*** Opening of RECORDS TO USE ***

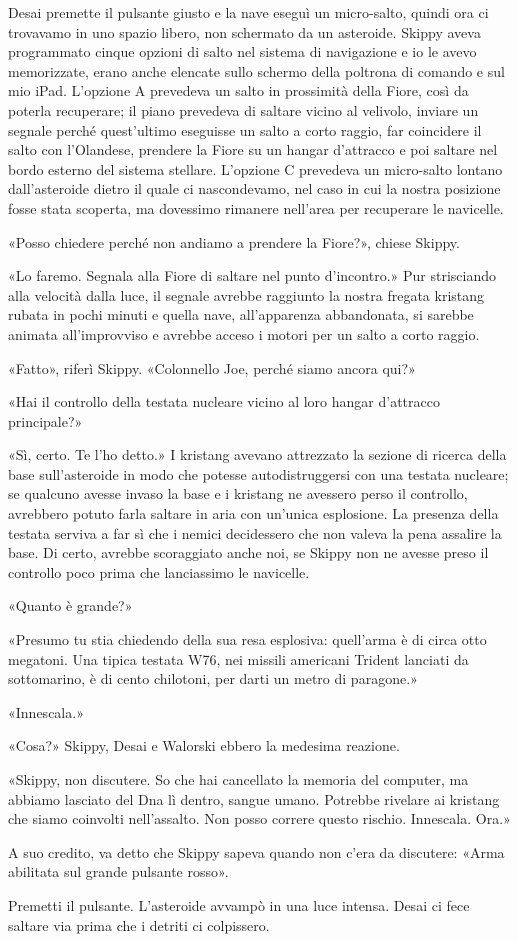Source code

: Desai premette il pulsante giusto e la nave eseguì un micro-salto,
quindi ora ci trovavamo in uno spazio libero, non schermato da un
asteroide. Skippy aveva programmato cinque opzioni di salto nel sistema
di navigazione e io le avevo memorizzate, erano anche elencate sullo
schermo della poltrona di comando e sul mio iPad. L'opzione A prevedeva
un salto in prossimità della Fiore, così da poterla recuperare; il piano
prevedeva di saltare vicino al velivolo, inviare un segnale perché
quest'ultimo eseguisse un salto a corto raggio, far coincidere il salto
con l'Olandese, prendere la Fiore su un hangar d'attracco e poi saltare
nel bordo esterno del sistema stellare. L'opzione C prevedeva un
micro-salto lontano dall'asteroide dietro il quale ci nascondevamo, nel
caso in cui la nostra posizione fosse stata scoperta, ma dovessimo
rimanere nell'area per recuperare le navicelle.

«Posso chiedere perché non andiamo a prendere la Fiore?», chiese Skippy.

«Lo faremo. Segnala alla Fiore di saltare nel punto d'incontro.» Pur
strisciando alla velocità dalla luce, il segnale avrebbe raggiunto la
nostra fregata kristang rubata in pochi minuti e quella nave,
all'apparenza abbandonata, si sarebbe animata all'improvviso e avrebbe
acceso i motori per un salto a corto raggio.

«Fatto», riferì Skippy. «Colonnello Joe, perché siamo ancora qui?»

«Hai il controllo della testata nucleare vicino al loro hangar
d'attracco principale?»

«Sì, certo. Te l'ho detto.» I kristang avevano attrezzato la sezione di
ricerca della base sull'asteroide in modo che potesse autodistruggersi
con una testata nucleare; se qualcuno avesse invaso la base e i kristang
ne avessero perso il controllo, avrebbero potuto farla saltare in aria
con un'unica esplosione. La presenza della testata serviva a far sì che
i nemici decidessero che non valeva la pena assalire la base. Di certo,
avrebbe scoraggiato anche noi, se Skippy non ne avesse preso il
controllo poco prima che lanciassimo le navicelle.

«Quanto è grande?»

«Presumo tu stia chiedendo della sua resa esplosiva: quell'arma è di
circa otto megatoni. Una tipica testata W76, nei missili americani
Trident lanciati da sottomarino, è di cento chilotoni, per darti un
metro di paragone.»

«Innescala.»

«Cosa?» Skippy, Desai e Walorski ebbero la medesima reazione.

«Skippy, non discutere. So che hai cancellato la memoria del computer,
ma abbiamo lasciato del Dna lì dentro, sangue umano. Potrebbe rivelare
ai kristang che siamo coinvolti nell'assalto. Non posso correre questo
rischio. Innescala. Ora.»

A suo credito, va detto che Skippy sapeva quando non c'era da discutere:
«Arma abilitata sul grande pulsante rosso».

Premetti il pulsante. L'asteroide avvampò in una luce intensa. Desai ci
fece saltare via prima che i detriti ci colpissero.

*** Close of RECORDS TO USE ***

Would you please copy exactly the part of the entries above that begins at the line containing "la sezione di" and ends at the line containing "la medesima reazione.", both lines included?

«Sì, certo. Te l'ho detto.» I kristang avevano attrezzato la sezione di
ricerca della base sull'asteroide in modo che potesse autodistruggersi
con una testata nucleare; se qualcuno avesse invaso la base e i kristang
ne avessero perso il controllo, avrebbero potuto farla saltare in aria
con un'unica esplosione. La presenza della testata serviva a far sì che
i nemici decidessero che non valeva la pena assalire la base. Di certo,
avrebbe scoraggiato anche noi, se Skippy non ne avesse preso il
controllo poco prima che lanciassimo le navicelle.

«Quanto è grande?»

«Presumo tu stia chiedendo della sua resa esplosiva: quell'arma è di
circa otto megatoni. Una tipica testata W76, nei missili americani
Trident lanciati da sottomarino, è di cento chilotoni, per darti un
metro di paragone.»

«Innescala.»

«Cosa?» Skippy, Desai e Walorski ebbero la medesima reazione.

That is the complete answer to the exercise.